Problem to solve:
Your response must be made up of each line in the data below that contains the string "WorkflowArrowLayout".

[Rendered images with source text]
______
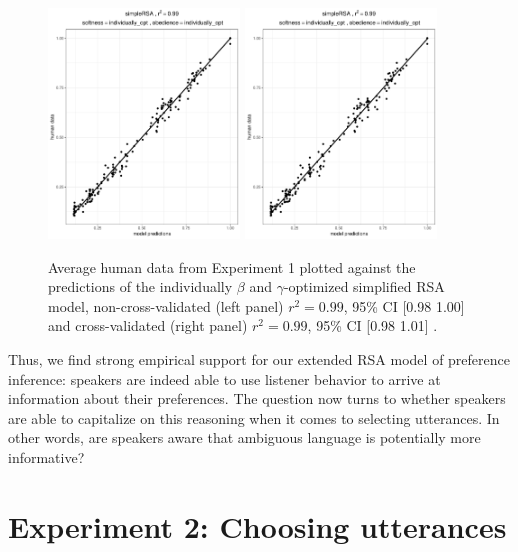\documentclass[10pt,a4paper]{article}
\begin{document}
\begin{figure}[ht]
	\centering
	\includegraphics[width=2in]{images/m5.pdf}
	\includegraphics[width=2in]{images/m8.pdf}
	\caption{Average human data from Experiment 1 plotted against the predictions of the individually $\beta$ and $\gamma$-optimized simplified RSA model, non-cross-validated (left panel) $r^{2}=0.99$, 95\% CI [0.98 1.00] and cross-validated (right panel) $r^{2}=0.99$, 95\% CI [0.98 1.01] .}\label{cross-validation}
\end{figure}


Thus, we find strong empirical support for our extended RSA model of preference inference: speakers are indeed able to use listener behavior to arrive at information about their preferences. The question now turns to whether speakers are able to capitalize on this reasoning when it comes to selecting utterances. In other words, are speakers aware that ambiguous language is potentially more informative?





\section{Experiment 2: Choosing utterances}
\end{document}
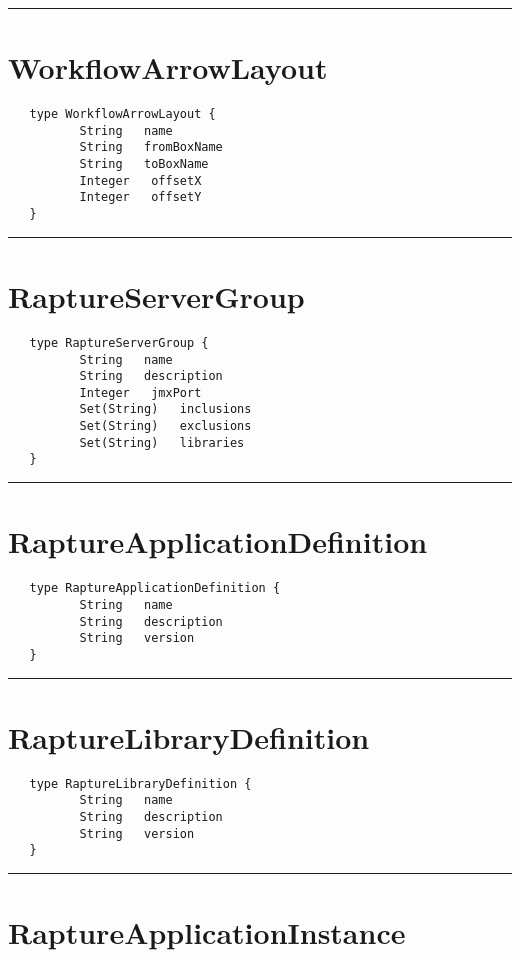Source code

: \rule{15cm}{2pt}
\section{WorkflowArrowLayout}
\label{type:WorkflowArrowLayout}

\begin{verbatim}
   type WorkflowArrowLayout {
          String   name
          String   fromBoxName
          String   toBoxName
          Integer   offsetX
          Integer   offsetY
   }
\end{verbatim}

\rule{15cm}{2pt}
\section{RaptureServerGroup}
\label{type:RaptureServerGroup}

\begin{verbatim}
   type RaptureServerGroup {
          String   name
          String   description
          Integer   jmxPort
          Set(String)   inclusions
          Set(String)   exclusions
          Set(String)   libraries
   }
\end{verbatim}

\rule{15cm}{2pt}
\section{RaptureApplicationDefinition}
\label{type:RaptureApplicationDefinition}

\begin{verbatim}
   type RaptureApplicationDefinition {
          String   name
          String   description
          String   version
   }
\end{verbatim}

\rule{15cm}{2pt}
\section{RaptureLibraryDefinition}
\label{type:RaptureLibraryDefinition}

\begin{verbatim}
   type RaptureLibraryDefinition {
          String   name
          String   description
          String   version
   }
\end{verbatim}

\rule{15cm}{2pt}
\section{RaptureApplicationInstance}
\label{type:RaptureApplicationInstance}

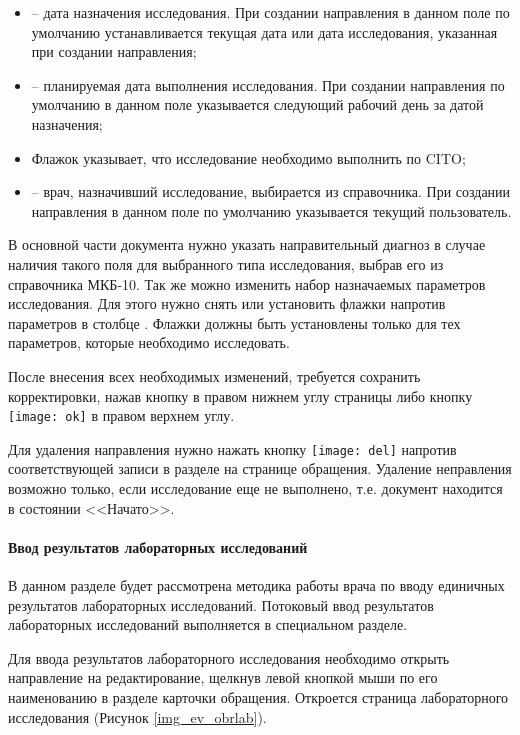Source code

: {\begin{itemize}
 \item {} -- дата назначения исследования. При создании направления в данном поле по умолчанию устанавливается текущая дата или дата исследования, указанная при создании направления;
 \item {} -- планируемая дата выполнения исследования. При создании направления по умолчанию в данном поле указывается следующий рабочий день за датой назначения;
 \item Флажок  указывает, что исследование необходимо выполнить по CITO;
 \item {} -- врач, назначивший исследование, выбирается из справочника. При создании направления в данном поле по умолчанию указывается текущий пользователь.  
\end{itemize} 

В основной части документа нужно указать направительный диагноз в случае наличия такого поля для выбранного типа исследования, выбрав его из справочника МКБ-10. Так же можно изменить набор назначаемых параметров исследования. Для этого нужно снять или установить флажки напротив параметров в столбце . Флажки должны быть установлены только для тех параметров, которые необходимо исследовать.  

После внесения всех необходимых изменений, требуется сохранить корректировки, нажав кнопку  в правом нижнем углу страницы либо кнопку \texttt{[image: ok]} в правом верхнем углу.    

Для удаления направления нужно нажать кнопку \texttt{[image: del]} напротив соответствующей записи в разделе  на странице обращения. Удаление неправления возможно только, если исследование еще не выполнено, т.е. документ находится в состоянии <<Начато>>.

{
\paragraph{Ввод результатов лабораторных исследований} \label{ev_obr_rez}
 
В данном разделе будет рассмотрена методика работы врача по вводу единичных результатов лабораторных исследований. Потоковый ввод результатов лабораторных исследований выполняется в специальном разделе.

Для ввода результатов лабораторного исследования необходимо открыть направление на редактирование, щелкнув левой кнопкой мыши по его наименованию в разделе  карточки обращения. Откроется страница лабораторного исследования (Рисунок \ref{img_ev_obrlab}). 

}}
______
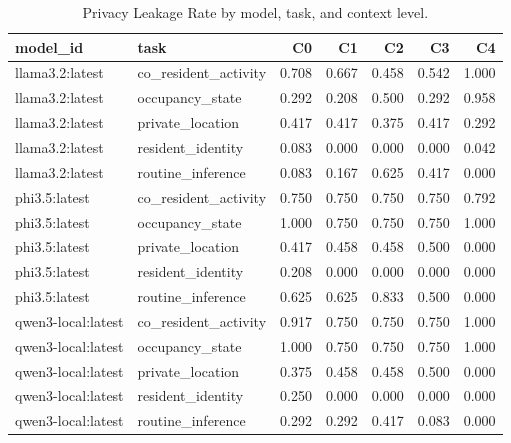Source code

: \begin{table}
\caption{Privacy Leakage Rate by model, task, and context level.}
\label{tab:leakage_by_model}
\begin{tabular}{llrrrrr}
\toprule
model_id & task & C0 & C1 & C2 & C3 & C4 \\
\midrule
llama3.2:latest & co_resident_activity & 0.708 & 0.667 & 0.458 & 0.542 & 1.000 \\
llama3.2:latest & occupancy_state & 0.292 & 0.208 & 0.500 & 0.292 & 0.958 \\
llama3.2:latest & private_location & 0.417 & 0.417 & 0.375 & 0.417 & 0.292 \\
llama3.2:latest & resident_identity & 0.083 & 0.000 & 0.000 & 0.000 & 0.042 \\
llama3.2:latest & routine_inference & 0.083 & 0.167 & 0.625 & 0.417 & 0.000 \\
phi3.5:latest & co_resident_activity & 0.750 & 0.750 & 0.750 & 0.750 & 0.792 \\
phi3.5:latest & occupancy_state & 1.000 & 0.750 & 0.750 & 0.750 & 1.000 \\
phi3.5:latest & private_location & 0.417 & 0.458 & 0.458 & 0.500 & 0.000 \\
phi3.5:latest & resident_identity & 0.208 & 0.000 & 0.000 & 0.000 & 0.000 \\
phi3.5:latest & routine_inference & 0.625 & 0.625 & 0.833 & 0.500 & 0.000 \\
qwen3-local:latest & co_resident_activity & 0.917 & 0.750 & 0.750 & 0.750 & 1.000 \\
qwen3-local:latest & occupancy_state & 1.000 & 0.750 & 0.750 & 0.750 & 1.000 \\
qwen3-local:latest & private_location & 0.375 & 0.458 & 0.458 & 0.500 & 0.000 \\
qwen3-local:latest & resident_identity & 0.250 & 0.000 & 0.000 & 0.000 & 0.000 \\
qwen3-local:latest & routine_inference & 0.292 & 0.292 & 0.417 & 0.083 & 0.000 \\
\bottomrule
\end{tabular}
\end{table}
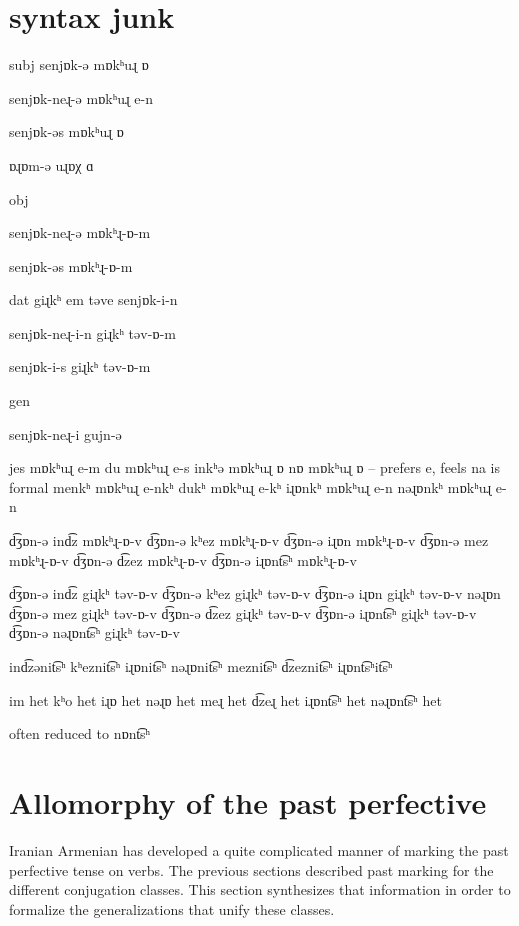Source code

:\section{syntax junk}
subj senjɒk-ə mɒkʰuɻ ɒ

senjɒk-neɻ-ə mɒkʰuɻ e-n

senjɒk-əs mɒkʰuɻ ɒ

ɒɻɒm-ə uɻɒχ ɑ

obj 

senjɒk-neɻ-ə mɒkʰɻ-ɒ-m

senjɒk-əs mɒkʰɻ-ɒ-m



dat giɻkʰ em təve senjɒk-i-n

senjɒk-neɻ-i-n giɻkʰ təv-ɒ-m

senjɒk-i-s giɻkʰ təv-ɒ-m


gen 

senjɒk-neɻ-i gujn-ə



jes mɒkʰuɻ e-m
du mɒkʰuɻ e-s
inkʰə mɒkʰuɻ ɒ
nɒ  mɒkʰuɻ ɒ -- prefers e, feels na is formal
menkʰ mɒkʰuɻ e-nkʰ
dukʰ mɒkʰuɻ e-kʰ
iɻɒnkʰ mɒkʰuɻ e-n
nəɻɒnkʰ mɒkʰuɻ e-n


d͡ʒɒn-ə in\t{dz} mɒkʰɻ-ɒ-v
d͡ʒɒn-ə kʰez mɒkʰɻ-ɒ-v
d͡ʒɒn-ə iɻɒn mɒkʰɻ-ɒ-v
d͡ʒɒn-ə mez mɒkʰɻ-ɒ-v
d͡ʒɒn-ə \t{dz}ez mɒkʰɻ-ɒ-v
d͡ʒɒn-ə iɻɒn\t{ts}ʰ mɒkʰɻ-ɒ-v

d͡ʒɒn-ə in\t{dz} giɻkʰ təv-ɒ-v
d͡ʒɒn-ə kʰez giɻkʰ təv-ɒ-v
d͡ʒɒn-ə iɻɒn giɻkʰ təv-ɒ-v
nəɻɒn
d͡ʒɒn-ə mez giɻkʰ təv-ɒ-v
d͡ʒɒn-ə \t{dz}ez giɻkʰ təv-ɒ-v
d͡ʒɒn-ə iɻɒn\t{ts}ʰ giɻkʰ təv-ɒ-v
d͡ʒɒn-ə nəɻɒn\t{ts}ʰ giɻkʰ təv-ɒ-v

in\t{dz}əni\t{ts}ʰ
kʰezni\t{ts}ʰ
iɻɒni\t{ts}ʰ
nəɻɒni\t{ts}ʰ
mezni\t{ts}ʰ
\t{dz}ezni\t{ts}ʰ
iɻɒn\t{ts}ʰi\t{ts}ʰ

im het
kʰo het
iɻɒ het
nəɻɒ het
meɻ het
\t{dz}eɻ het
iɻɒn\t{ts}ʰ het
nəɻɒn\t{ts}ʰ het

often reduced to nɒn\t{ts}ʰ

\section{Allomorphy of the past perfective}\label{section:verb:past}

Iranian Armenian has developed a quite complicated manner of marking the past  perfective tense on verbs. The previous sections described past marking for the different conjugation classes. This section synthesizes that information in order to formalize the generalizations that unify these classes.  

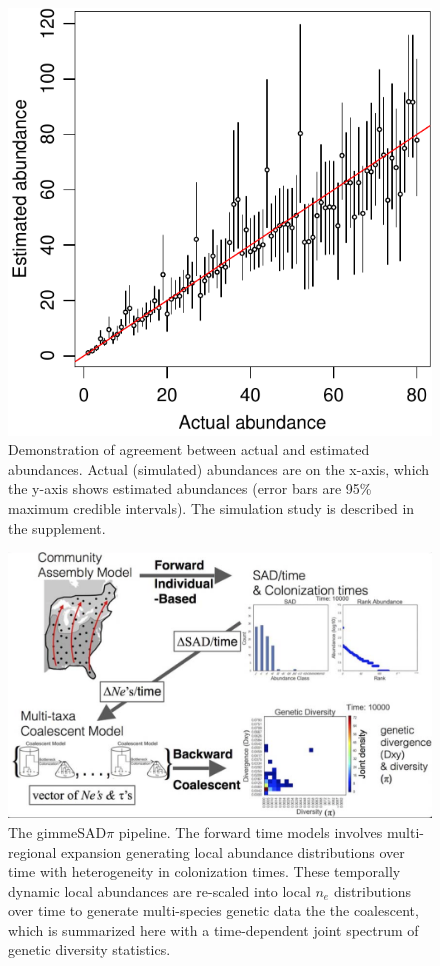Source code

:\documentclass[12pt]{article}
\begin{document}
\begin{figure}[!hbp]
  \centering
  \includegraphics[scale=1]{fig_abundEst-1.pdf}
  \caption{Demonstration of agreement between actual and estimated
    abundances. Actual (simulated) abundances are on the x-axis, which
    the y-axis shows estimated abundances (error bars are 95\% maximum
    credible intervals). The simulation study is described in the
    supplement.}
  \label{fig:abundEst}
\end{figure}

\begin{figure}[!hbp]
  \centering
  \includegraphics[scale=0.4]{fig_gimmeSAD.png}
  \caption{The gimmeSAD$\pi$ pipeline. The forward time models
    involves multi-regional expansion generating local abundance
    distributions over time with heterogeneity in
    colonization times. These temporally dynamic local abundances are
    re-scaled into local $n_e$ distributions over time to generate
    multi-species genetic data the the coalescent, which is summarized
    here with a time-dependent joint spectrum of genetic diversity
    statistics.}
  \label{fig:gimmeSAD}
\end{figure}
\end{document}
______
Answer box:
\section{WorkflowArrowLayout}
\label{type:WorkflowArrowLayout}
   type WorkflowArrowLayout {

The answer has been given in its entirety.